A era digital e o relacionamento comercial tradicional

Século 21 e o boom da internet: Não importa onde estejamos, sempre seremos lembrados sobre a tendência do “Digital Modo style”, ou seja, o mais novo estilo de vida que estamos fadados a conviver.

Apesar da avalanche digital, um estudo realizado pelo IPO, sobre o mercado de máquina de adquirência (máquina de cartão), demonstrou que as empresas gaúchas tendem a um comportamento mais convencional em se tratando de relacionamento comercial com as agências bancárias de origem dessas máquinas.

As pesquisas realizadas com representantes de pequenas, médias e grandes empresas, permitiram classificar em três vertentes comportamentais a relação da preferência dos empresários para atendimento nos bancos:

1º) Atendimento Convencional: É o de maior preferência.

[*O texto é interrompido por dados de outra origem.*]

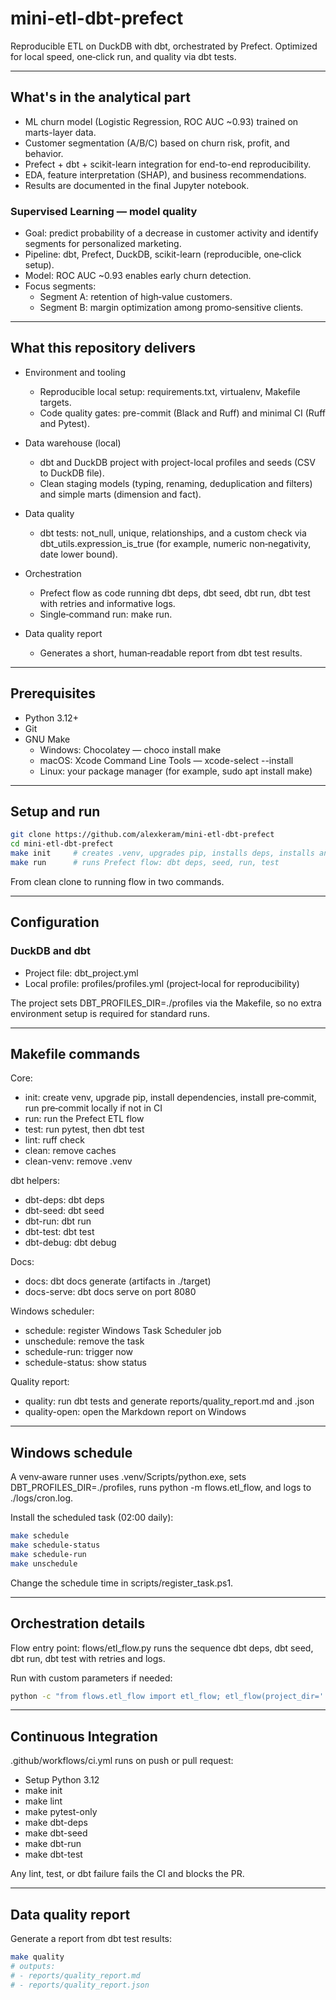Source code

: # mini-etl-dbt-prefect

Reproducible ETL on DuckDB with dbt, orchestrated by Prefect. Optimized for local speed, one‑click run, and quality via dbt tests.

---

## What's in the analytical part

- ML churn model (Logistic Regression, ROC AUC ~0.93) trained on marts-layer data.
- Customer segmentation (A/B/C) based on churn risk, profit, and behavior.
- Prefect + dbt + scikit-learn integration for end-to-end reproducibility.
- EDA, feature interpretation (SHAP), and business recommendations.
- Results are documented in the final Jupyter notebook.

### Supervised Learning — model quality
- Goal: predict probability of a decrease in customer activity and identify segments for personalized marketing.
- Pipeline: dbt, Prefect, DuckDB, scikit-learn (reproducible, one‑click setup).
- Model: ROC AUC ~0.93 enables early churn detection.
- Focus segments:
  - Segment A: retention of high‑value customers.
  - Segment B: margin optimization among promo‑sensitive clients.

---

## What this repository delivers

- Environment and tooling
  - Reproducible local setup: requirements.txt, virtualenv, Makefile targets.
  - Code quality gates: pre-commit (Black and Ruff) and minimal CI (Ruff and Pytest).

- Data warehouse (local)
  - dbt and DuckDB project with project-local profiles and seeds (CSV to DuckDB file).
  - Clean staging models (typing, renaming, deduplication and filters) and simple marts (dimension and fact).

- Data quality
  - dbt tests: not_null, unique, relationships, and a custom check via dbt_utils.expression_is_true (for example, numeric non‑negativity, date lower bound).

- Orchestration
  - Prefect flow as code running dbt deps, dbt seed, dbt run, dbt test with retries and informative logs.
  - Single‑command run: make run.

- Data quality report
  - Generates a short, human‑readable report from dbt test results.

---

## Prerequisites

- Python 3.12+
- Git
- GNU Make
  - Windows: Chocolatey — choco install make
  - macOS: Xcode Command Line Tools — xcode-select --install
  - Linux: your package manager (for example, sudo apt install make)

---

## Setup and run

```bash
git clone https://github.com/alexkeram/mini-etl-dbt-prefect
cd mini-etl-dbt-prefect
make init     # creates .venv, upgrades pip, installs deps, installs and runs pre-commit
make run      # runs Prefect flow: dbt deps, seed, run, test
```

From clean clone to running flow in two commands.

---

## Configuration

### DuckDB and dbt

- Project file: dbt_project.yml
- Local profile: profiles/profiles.yml (project‑local for reproducibility)


The project sets DBT_PROFILES_DIR=./profiles via the Makefile, so no extra environment setup is required for standard runs.

---

## Makefile commands

Core:
- init: create venv, upgrade pip, install dependencies, install pre‑commit, run pre‑commit locally if not in CI
- run: run the Prefect ETL flow
- test: run pytest, then dbt test
- lint: ruff check
- clean: remove caches
- clean-venv: remove .venv

dbt helpers:
- dbt-deps: dbt deps
- dbt-seed: dbt seed
- dbt-run: dbt run
- dbt-test: dbt test
- dbt-debug: dbt debug

Docs:
- docs: dbt docs generate (artifacts in ./target)
- docs-serve: dbt docs serve on port 8080

Windows scheduler:
- schedule: register Windows Task Scheduler job
- unschedule: remove the task
- schedule-run: trigger now
- schedule-status: show status

Quality report:
- quality: run dbt tests and generate reports/quality_report.md and .json
- quality-open: open the Markdown report on Windows

---

## Windows schedule

A venv‑aware runner uses .venv/Scripts/python.exe, sets DBT_PROFILES_DIR=./profiles, runs python -m flows.etl_flow, and logs to ./logs/cron.log.

Install the scheduled task (02:00 daily):
```bash
make schedule
make schedule-status
make schedule-run
make unschedule
```
Change the schedule time in scripts/register_task.ps1.

---

## Orchestration details

Flow entry point: flows/etl_flow.py runs the sequence dbt deps, dbt seed, dbt run, dbt test with retries and logs.

Run with custom parameters if needed:
```bash
python -c "from flows.etl_flow import etl_flow; etl_flow(project_dir='.', threads=8, full_refresh=True)"
```

---

## Continuous Integration

.github/workflows/ci.yml runs on push or pull request:
- Setup Python 3.12
- make init
- make lint
- make pytest-only
- make dbt-deps
- make dbt-seed
- make dbt-run
- make dbt-test

Any lint, test, or dbt failure fails the CI and blocks the PR.

---

## Data quality report

Generate a report from dbt test results:
```bash
make quality
# outputs:
# - reports/quality_report.md
# - reports/quality_report.json
```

Realizado via telefone (0800), com a agência bancária de origem da máquina de cartão. Esses clientes que estão acostumados com o diálogo pelo telefone, com uma interação que ocorre em tempo real.

2º) Atendimento Presencial: Bastante utilizado. É o segundo método de maior utilização, nele o atendimento se dá direto na agência bancária de origem da máquina de cartão. Utilizado por clientes que preferem o contato direto, olho no olho. Em alguns casos, são clientes que não tiveram o seu problema resolvido no 0800.

3º) Atendimento Digital: Muito pouco utilizado pelas empresas. Utilizado por meios digitais (APP, canal virtual ou até mesmo o Facebook) para contato com a agência de origem da máquina de cartão. É a forma utilizada por clientes que tem um relacionamento mais íntimo com o digital.

Apesar do esforço das agências para que as pessoas físicas migrem para o atendimento online, a pesquisa possibilitou observar que as pessoas jurídicas apostam no método presencial ou convencional, muitas vezes por desconfiarem sobre o grau de segurança das informações online, ou por não estarem familiarizadas com as tecnologias mais modernas.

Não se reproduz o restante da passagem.